Ce n’était pas un match facile. Les conditions étaient plus difficiles que d’habitude. Le vent tournait à l’intérieur du court. Les gens ne se rendent pas compte. C’est difficile. J’ai dû être patiente, mieux négocier mes points. Toujours avec méfiance. C’était un match piège. Elle a battu Marion Bartoli quand même. Alors je ne l’ai pas prise à la légère. Je n’ai pas joué mon meilleur jeu, mais avec les conditions, j’ai été gênée. Il fallait rester forte dans la tête.
On vous a vu appeler le kiné dans le premier set. Vous êtes blessée?
Ce n’était pas le kiné. Mais une femme de la WTA, j’avais un patch mal placé. Elle voulait que je change de tee-shirt. Je lui ai dit que je ne pouvais pas parce que tous mes tee-shirts sont comme ça, cousus au même endroit. Elle voulait découper… je lui ai dit qu’elle allait m’abimer tous mes tee-shirts. Alors je lui ai dit: "soit je joue à poil, soit je joue comme ça." Tant pis pour l’amende. J’avais autre chose à faire à 3-0.
Comment avez-vous vécu cette balle de match complètement dingue?
C’est la plus belle de ma carrière. Depuis que je joue au tennis… Elle a été coriace. Elle courrait partout, elle me la remettait. Ç’a été dur pour moi. Je me suis arrachée pour la récupérer. Elle a cédé au bout de je ne sais plus combien de volées…

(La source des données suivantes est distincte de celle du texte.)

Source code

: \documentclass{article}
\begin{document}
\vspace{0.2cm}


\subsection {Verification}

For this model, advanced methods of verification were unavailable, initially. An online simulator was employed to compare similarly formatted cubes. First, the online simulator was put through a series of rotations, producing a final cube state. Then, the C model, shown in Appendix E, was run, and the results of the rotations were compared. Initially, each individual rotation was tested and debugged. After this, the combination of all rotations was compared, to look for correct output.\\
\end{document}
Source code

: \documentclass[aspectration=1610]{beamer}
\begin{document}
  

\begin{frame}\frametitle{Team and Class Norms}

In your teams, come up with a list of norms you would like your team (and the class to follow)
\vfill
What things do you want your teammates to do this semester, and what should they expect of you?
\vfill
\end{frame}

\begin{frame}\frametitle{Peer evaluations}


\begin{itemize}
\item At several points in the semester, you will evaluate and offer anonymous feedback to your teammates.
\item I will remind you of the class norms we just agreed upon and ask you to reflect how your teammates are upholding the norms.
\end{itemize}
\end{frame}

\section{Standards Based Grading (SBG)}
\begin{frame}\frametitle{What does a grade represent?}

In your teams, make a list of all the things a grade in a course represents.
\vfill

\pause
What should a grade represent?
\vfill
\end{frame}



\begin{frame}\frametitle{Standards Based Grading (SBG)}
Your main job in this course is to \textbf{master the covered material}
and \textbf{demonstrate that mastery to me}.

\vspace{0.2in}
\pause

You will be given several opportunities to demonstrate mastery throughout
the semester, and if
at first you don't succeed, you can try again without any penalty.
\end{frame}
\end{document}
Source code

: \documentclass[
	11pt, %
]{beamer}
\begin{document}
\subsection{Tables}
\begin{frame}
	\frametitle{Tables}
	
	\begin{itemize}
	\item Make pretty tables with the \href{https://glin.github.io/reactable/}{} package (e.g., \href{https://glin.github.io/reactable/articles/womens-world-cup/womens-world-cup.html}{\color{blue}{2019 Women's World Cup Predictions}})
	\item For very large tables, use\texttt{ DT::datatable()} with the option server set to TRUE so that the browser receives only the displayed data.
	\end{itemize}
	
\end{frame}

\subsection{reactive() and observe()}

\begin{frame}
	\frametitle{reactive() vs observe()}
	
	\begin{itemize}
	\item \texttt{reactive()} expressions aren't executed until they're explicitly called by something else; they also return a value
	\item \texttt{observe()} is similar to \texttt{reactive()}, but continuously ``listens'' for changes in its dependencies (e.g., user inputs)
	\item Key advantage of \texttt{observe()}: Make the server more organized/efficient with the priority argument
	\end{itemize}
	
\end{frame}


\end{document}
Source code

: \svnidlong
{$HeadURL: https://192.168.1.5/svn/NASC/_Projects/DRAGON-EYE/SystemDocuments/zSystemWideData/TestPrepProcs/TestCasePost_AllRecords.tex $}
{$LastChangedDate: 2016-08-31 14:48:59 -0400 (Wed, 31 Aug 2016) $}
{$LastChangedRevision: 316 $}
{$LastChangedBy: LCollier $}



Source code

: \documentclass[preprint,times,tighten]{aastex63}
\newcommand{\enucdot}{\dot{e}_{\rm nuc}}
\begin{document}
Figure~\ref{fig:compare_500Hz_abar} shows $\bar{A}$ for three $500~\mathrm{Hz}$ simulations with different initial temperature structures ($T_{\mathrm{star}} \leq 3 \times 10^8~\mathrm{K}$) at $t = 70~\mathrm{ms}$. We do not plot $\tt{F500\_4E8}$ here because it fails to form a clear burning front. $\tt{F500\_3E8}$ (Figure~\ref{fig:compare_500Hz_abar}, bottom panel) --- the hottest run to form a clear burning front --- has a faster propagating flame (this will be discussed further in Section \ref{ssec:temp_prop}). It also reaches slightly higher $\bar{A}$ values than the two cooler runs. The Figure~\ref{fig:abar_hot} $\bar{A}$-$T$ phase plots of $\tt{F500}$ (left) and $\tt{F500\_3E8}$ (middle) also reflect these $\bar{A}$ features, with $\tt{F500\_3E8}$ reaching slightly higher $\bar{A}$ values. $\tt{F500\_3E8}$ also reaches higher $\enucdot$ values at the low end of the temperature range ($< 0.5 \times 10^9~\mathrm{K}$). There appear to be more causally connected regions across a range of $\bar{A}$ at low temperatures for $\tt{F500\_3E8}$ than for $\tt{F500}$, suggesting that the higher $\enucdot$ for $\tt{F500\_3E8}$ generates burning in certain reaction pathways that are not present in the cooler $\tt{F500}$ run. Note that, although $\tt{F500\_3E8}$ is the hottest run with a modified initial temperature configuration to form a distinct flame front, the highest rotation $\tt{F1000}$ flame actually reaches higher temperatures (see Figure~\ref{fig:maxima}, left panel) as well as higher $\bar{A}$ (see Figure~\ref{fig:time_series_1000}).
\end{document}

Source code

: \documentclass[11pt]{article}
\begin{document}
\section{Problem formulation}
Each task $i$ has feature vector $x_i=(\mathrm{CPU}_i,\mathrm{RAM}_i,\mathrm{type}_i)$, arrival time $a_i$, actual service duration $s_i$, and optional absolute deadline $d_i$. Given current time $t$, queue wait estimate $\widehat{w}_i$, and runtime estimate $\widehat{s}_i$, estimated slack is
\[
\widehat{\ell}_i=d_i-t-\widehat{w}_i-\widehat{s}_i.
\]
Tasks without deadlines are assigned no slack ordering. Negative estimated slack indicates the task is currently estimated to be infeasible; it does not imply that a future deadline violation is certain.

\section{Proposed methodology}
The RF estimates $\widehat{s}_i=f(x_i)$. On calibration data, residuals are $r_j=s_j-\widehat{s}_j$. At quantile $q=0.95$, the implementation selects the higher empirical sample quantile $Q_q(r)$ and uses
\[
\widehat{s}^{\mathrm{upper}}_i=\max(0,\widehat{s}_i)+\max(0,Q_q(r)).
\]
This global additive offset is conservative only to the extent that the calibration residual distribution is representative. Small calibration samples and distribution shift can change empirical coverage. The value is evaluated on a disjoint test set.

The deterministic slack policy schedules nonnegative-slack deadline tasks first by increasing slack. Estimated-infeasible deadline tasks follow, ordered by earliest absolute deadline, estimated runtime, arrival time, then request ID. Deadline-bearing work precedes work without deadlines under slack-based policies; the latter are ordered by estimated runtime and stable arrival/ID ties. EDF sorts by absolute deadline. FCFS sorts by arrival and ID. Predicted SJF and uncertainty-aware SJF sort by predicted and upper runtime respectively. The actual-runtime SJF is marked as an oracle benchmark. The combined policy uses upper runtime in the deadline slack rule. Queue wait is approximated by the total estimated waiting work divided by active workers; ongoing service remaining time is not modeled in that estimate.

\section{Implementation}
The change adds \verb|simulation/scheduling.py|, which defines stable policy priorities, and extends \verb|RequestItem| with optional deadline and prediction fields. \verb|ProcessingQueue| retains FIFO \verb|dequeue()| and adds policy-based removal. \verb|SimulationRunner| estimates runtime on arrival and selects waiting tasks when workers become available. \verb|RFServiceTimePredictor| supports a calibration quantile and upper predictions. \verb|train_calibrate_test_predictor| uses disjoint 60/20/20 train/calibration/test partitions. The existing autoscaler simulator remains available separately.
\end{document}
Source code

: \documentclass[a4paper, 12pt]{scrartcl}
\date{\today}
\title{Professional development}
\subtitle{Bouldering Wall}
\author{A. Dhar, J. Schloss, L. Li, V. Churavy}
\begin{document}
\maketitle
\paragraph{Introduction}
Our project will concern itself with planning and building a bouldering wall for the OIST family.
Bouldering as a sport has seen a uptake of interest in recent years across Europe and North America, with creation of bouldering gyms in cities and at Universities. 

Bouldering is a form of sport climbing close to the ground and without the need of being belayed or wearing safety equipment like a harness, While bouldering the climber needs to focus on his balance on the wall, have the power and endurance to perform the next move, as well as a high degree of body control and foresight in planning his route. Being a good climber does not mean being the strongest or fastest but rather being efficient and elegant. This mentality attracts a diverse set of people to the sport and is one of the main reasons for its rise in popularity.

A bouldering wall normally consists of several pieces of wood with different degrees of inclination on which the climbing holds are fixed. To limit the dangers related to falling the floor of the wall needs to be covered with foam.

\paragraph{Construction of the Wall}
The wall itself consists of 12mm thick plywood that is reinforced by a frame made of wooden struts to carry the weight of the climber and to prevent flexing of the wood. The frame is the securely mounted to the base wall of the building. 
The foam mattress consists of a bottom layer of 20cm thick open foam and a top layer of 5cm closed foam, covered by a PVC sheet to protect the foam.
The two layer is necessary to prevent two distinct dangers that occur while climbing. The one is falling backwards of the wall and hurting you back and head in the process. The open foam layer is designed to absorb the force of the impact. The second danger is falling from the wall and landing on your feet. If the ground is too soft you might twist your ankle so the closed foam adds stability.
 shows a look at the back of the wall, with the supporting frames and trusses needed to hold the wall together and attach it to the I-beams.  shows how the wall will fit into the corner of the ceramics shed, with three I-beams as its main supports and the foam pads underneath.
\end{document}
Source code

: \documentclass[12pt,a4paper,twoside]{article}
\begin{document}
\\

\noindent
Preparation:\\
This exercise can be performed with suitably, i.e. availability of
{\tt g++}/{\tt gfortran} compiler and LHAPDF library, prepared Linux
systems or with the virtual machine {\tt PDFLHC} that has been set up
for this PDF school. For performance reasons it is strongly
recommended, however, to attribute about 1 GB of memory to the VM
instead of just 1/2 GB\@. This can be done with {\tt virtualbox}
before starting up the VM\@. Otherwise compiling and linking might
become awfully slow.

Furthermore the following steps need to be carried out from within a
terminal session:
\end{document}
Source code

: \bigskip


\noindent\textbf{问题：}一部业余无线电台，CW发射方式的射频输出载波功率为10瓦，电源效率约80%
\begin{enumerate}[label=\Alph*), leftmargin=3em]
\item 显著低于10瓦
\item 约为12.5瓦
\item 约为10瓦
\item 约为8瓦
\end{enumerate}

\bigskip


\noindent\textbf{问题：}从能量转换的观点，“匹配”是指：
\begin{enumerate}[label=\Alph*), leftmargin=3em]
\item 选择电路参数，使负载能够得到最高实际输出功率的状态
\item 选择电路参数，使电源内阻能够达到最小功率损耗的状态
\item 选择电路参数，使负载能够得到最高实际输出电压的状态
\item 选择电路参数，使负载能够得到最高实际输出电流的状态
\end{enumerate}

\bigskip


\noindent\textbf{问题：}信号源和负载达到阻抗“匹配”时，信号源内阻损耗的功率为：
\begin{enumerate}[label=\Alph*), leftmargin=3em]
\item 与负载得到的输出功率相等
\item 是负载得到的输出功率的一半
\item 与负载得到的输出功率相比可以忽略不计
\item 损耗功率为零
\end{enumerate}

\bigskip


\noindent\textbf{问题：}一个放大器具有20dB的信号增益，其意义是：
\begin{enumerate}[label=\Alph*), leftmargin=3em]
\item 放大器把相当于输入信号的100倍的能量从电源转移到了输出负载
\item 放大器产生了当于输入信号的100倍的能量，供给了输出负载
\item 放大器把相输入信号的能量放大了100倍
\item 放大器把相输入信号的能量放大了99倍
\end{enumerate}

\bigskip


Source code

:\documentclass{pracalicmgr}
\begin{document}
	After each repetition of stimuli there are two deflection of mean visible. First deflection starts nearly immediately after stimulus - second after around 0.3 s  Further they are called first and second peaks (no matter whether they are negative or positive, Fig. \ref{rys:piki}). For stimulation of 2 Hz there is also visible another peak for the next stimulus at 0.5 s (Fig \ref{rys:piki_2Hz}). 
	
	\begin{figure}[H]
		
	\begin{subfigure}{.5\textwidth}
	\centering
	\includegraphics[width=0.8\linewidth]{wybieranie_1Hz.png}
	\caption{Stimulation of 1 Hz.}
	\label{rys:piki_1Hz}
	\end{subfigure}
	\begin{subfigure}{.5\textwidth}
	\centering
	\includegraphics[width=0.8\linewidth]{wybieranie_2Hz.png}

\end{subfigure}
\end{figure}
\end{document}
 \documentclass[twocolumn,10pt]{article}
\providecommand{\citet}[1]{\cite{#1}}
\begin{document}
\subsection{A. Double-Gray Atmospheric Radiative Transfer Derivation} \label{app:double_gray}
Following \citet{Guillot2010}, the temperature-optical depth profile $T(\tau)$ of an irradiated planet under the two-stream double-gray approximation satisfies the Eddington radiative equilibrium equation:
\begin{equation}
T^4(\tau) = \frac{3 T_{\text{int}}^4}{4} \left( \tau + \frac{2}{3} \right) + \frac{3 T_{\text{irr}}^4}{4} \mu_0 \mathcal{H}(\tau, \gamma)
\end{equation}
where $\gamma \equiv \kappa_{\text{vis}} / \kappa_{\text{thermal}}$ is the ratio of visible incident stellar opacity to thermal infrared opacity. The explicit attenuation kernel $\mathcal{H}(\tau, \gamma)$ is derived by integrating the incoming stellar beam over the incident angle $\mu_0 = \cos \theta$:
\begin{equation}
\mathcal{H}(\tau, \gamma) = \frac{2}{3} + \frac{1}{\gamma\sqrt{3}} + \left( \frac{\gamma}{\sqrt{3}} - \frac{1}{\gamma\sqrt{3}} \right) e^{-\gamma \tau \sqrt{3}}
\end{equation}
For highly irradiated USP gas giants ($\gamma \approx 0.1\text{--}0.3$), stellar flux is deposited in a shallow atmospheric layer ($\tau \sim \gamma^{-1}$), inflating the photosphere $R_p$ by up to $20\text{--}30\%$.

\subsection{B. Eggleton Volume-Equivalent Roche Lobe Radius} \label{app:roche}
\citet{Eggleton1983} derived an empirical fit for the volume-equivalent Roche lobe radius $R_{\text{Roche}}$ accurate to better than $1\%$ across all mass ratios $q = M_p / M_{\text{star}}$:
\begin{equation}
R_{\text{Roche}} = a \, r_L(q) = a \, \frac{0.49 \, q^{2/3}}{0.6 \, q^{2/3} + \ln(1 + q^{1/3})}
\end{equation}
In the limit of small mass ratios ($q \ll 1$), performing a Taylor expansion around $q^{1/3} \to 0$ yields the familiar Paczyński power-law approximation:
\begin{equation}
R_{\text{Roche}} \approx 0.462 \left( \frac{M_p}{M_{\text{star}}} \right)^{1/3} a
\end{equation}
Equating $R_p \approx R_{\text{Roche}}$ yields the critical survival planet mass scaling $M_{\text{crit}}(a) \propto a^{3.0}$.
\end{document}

Le stress ne vous a pas rattrapée en entrant sur le court?
J’avais un peu d’excitation. On ressent toujours de la tension en entrant sur le court. Une boule au ventre. Si je ne l’avais pas, ce ne serait pas normal. C’est mon métier. J’ai réussis à me détendre, à être relâchée. Après, Tathiana a très bien joué, avec ses revers chopés, ses amorties. Elle m’a tout fait, un peu à la Suzanne Lenglen.
Aujourd’hui, croyez-vous pouvoir prétendre au statut de numéro1 française?
Je ne sais pas… Ce que je trouve dommage, c’est que quand on est nombreuses à bien marcher, on ne met l’accent que sur les numéros 1, 2 ou 3. Quand on voit les jeunes espoirs français, Aravane (Rezaï), la joueuse de Georges Goven (Mladenovic). Je trouve que c’est dommage qu’on ne les valorise pas assez. Aravane ou moi, on fait de très bons matchs, en ce moment. Cette médiatisation est méritée. Je ne dis pas qu’on doit être toutes valorisée de la même façon. Mais quand on fait certains résultats, je trouve que c’est normal. Je ne suis pas jalouse des autres Françaises. La seule chose. C’est qu’on me pique mon mec. Je ne supporterai pas qu’une fille drague mon copain.